*What needs to be done*. Could you restate every line of the data word for word?

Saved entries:
═══

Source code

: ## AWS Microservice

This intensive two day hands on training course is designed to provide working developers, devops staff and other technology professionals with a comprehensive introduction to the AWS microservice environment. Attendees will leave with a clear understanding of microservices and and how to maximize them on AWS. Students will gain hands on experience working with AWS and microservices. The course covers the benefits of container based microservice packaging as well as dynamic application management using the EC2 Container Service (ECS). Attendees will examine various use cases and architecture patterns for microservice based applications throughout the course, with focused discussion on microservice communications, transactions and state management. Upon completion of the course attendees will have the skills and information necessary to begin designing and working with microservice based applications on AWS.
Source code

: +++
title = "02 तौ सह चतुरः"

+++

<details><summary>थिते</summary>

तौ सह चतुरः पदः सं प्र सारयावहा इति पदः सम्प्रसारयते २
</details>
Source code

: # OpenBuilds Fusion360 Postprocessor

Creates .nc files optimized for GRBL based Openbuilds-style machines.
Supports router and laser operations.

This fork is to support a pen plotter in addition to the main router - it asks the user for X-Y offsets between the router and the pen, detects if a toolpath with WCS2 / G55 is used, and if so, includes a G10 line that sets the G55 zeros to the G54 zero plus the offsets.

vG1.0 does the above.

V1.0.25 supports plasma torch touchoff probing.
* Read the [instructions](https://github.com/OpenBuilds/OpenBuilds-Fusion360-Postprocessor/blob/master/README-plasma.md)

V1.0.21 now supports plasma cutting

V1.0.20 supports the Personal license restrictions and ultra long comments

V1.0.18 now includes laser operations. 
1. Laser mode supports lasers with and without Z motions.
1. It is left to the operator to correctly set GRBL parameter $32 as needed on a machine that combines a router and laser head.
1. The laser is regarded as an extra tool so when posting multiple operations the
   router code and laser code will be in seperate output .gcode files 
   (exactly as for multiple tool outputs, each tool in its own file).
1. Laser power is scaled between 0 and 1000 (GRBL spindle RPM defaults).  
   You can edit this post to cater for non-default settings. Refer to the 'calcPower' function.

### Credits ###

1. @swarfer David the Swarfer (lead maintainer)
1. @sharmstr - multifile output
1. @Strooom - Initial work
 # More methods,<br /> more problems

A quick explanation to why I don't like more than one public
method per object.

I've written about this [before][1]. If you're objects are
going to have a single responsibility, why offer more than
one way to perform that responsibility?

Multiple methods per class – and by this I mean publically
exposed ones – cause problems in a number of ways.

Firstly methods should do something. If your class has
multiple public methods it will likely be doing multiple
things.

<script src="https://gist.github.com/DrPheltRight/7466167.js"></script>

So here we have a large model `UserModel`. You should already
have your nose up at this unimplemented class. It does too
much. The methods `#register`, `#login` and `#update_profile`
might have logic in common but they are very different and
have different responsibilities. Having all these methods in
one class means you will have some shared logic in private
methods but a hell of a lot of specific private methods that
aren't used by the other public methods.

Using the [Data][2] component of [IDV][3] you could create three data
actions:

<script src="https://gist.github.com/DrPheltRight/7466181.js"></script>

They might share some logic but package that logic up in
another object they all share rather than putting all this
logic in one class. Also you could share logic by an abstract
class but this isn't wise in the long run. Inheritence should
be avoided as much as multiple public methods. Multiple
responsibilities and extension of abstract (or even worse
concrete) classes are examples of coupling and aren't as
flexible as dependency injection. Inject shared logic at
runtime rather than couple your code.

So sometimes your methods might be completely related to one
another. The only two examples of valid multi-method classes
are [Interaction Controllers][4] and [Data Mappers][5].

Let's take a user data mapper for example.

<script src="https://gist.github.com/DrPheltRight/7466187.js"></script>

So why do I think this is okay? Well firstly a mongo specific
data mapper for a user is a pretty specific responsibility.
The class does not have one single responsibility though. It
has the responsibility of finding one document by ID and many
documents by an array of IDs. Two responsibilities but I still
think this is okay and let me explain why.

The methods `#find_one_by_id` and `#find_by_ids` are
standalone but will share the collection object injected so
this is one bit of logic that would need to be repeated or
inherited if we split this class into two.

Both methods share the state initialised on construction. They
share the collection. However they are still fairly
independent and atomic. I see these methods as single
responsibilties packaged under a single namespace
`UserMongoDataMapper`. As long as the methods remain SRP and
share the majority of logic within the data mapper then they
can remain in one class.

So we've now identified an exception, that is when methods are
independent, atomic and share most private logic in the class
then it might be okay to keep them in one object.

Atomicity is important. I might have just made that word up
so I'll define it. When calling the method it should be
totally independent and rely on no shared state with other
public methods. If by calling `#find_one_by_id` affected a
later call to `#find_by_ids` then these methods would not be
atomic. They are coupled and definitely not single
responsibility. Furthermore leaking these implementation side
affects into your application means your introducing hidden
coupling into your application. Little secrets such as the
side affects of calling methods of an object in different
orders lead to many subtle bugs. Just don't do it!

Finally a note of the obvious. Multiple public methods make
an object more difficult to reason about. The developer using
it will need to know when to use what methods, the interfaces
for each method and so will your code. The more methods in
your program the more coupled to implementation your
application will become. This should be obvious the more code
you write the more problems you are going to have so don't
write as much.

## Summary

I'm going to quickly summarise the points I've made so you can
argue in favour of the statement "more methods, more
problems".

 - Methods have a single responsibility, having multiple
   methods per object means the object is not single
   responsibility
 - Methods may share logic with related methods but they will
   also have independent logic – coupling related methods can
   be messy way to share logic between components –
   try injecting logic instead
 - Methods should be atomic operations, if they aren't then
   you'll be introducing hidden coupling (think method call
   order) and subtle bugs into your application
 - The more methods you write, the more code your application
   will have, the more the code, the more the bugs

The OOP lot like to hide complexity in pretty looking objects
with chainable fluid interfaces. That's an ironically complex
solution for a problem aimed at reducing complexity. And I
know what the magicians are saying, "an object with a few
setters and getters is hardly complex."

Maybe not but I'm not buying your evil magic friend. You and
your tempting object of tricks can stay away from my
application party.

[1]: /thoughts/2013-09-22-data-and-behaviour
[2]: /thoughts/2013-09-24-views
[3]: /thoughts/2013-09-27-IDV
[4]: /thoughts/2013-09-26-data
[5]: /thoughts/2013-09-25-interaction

═══

*Written answer*.
Source code

: ## AWS Microservice

This intensive two day hands on training course is designed to provide working developers, devops staff and other technology professionals with a comprehensive introduction to the AWS microservice environment. Attendees will leave with a clear understanding of microservices and and how to maximize them on AWS. Students will gain hands on experience working with AWS and microservices. The course covers the benefits of container based microservice packaging as well as dynamic application management using the EC2 Container Service (ECS). Attendees will examine various use cases and architecture patterns for microservice based applications throughout the course, with focused discussion on microservice communications, transactions and state management. Upon completion of the course attendees will have the skills and information necessary to begin designing and working with microservice based applications on AWS.
Source code

: +++
title = "02 तौ सह चतुरः"

+++

<details><summary>थिते</summary>

तौ सह चतुरः पदः सं प्र सारयावहा इति पदः सम्प्रसारयते २
</details>
Source code

: # OpenBuilds Fusion360 Postprocessor

Creates .nc files optimized for GRBL based Openbuilds-style machines.
Supports router and laser operations.

This fork is to support a pen plotter in addition to the main router - it asks the user for X-Y offsets between the router and the pen, detects if a toolpath with WCS2 / G55 is used, and if so, includes a G10 line that sets the G55 zeros to the G54 zero plus the offsets.

vG1.0 does the above.

V1.0.25 supports plasma torch touchoff probing.
* Read the [instructions](https://github.com/OpenBuilds/OpenBuilds-Fusion360-Postprocessor/blob/master/README-plasma.md)

V1.0.21 now supports plasma cutting

V1.0.20 supports the Personal license restrictions and ultra long comments

V1.0.18 now includes laser operations. 
1. Laser mode supports lasers with and without Z motions.
1. It is left to the operator to correctly set GRBL parameter $32 as needed on a machine that combines a router and laser head.
1. The laser is regarded as an extra tool so when posting multiple operations the
   router code and laser code will be in seperate output .gcode files 
   (exactly as for multiple tool outputs, each tool in its own file).
1. Laser power is scaled between 0 and 1000 (GRBL spindle RPM defaults).  
   You can edit this post to cater for non-default settings. Refer to the 'calcPower' function.

### Credits ###

1. @swarfer David the Swarfer (lead maintainer)
1. @sharmstr - multifile output
1. @Strooom - Initial work
 # More methods,<br /> more problems

A quick explanation to why I don't like more than one public
method per object.

I've written about this [before][1]. If you're objects are
going to have a single responsibility, why offer more than
one way to perform that responsibility?

Multiple methods per class – and by this I mean publically
exposed ones – cause problems in a number of ways.

Firstly methods should do something. If your class has
multiple public methods it will likely be doing multiple
things.

<script src="https://gist.github.com/DrPheltRight/7466167.js"></script>

So here we have a large model `UserModel`. You should already
have your nose up at this unimplemented class. It does too
much. The methods `#register`, `#login` and `#update_profile`
might have logic in common but they are very different and
have different responsibilities. Having all these methods in
one class means you will have some shared logic in private
methods but a hell of a lot of specific private methods that
aren't used by the other public methods.

Using the [Data][2] component of [IDV][3] you could create three data
actions:

<script src="https://gist.github.com/DrPheltRight/7466181.js"></script>

They might share some logic but package that logic up in
another object they all share rather than putting all this
logic in one class. Also you could share logic by an abstract
class but this isn't wise in the long run. Inheritence should
be avoided as much as multiple public methods. Multiple
responsibilities and extension of abstract (or even worse
concrete) classes are examples of coupling and aren't as
flexible as dependency injection. Inject shared logic at
runtime rather than couple your code.

So sometimes your methods might be completely related to one
another. The only two examples of valid multi-method classes
are [Interaction Controllers][4] and [Data Mappers][5].

Let's take a user data mapper for example.

<script src="https://gist.github.com/DrPheltRight/7466187.js"></script>

So why do I think this is okay? Well firstly a mongo specific
data mapper for a user is a pretty specific responsibility.
The class does not have one single responsibility though. It
has the responsibility of finding one document by ID and many
documents by an array of IDs. Two responsibilities but I still
think this is okay and let me explain why.

The methods `#find_one_by_id` and `#find_by_ids` are
standalone but will share the collection object injected so
this is one bit of logic that would need to be repeated or
inherited if we split this class into two.

Both methods share the state initialised on construction. They
share the collection. However they are still fairly
independent and atomic. I see these methods as single
responsibilties packaged under a single namespace
`UserMongoDataMapper`. As long as the methods remain SRP and
share the majority of logic within the data mapper then they
can remain in one class.

So we've now identified an exception, that is when methods are
independent, atomic and share most private logic in the class
then it might be okay to keep them in one object.

Atomicity is important. I might have just made that word up
so I'll define it. When calling the method it should be
totally independent and rely on no shared state with other
public methods. If by calling `#find_one_by_id` affected a
later call to `#find_by_ids` then these methods would not be
atomic. They are coupled and definitely not single
responsibility. Furthermore leaking these implementation side
affects into your application means your introducing hidden
coupling into your application. Little secrets such as the
side affects of calling methods of an object in different
orders lead to many subtle bugs. Just don't do it!

Finally a note of the obvious. Multiple public methods make
an object more difficult to reason about. The developer using
it will need to know when to use what methods, the interfaces
for each method and so will your code. The more methods in
your program the more coupled to implementation your
application will become. This should be obvious the more code
you write the more problems you are going to have so don't
write as much.

## Summary

I'm going to quickly summarise the points I've made so you can
argue in favour of the statement "more methods, more
problems".

 - Methods have a single responsibility, having multiple
   methods per object means the object is not single
   responsibility
 - Methods may share logic with related methods but they will
   also have independent logic – coupling related methods can
   be messy way to share logic between components –
   try injecting logic instead
 - Methods should be atomic operations, if they aren't then
   you'll be introducing hidden coupling (think method call
   order) and subtle bugs into your application
 - The more methods you write, the more code your application
   will have, the more the code, the more the bugs

The OOP lot like to hide complexity in pretty looking objects
with chainable fluid interfaces. That's an ironically complex
solution for a problem aimed at reducing complexity. And I
know what the magicians are saying, "an object with a few
setters and getters is hardly complex."

Maybe not but I'm not buying your evil magic friend. You and
your tempting object of tricks can stay away from my
application party.

[1]: /thoughts/2013-09-22-data-and-behaviour
[2]: /thoughts/2013-09-24-views
[3]: /thoughts/2013-09-27-IDV
[4]: /thoughts/2013-09-26-data
[5]: /thoughts/2013-09-25-interaction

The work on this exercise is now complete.